[[ Exercise inputs, beginning ]]

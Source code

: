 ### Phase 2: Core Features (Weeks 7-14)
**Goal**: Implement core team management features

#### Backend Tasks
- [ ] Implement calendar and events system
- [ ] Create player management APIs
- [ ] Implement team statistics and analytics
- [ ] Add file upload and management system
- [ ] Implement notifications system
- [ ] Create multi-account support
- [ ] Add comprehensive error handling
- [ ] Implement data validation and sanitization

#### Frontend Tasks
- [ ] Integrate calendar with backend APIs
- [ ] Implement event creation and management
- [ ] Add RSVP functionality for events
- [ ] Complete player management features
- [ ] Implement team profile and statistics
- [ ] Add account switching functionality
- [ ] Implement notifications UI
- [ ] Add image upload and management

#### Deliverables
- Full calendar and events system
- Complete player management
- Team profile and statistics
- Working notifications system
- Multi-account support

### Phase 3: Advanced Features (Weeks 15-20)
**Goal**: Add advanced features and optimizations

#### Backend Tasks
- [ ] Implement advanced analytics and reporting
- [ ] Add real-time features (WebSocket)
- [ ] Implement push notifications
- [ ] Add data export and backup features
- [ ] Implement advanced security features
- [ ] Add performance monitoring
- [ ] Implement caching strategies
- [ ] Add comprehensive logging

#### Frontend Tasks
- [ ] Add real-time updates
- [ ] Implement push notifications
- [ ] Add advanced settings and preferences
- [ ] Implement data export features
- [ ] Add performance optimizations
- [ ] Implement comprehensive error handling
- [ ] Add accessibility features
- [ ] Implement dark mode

[[ Exercise inputs, end ]]

Task instructions
In the entries above, copy the lines from the one that contains "- Working notifications system" through the last line, exactly as they appear.

Solved exercise
- Working notifications system
- Multi-account support

### Phase 3: Advanced Features (Weeks 15-20)
**Goal**: Add advanced features and optimizations

#### Backend Tasks
- [ ] Implement advanced analytics and reporting
- [ ] Add real-time features (WebSocket)
- [ ] Implement push notifications
- [ ] Add data export and backup features
- [ ] Implement advanced security features
- [ ] Add performance monitoring
- [ ] Implement caching strategies
- [ ] Add comprehensive logging

#### Frontend Tasks
- [ ] Add real-time updates
- [ ] Implement push notifications
- [ ] Add advanced settings and preferences
- [ ] Implement data export features
- [ ] Add performance optimizations
- [ ] Implement comprehensive error handling
- [ ] Add accessibility features
- [ ] Implement dark mode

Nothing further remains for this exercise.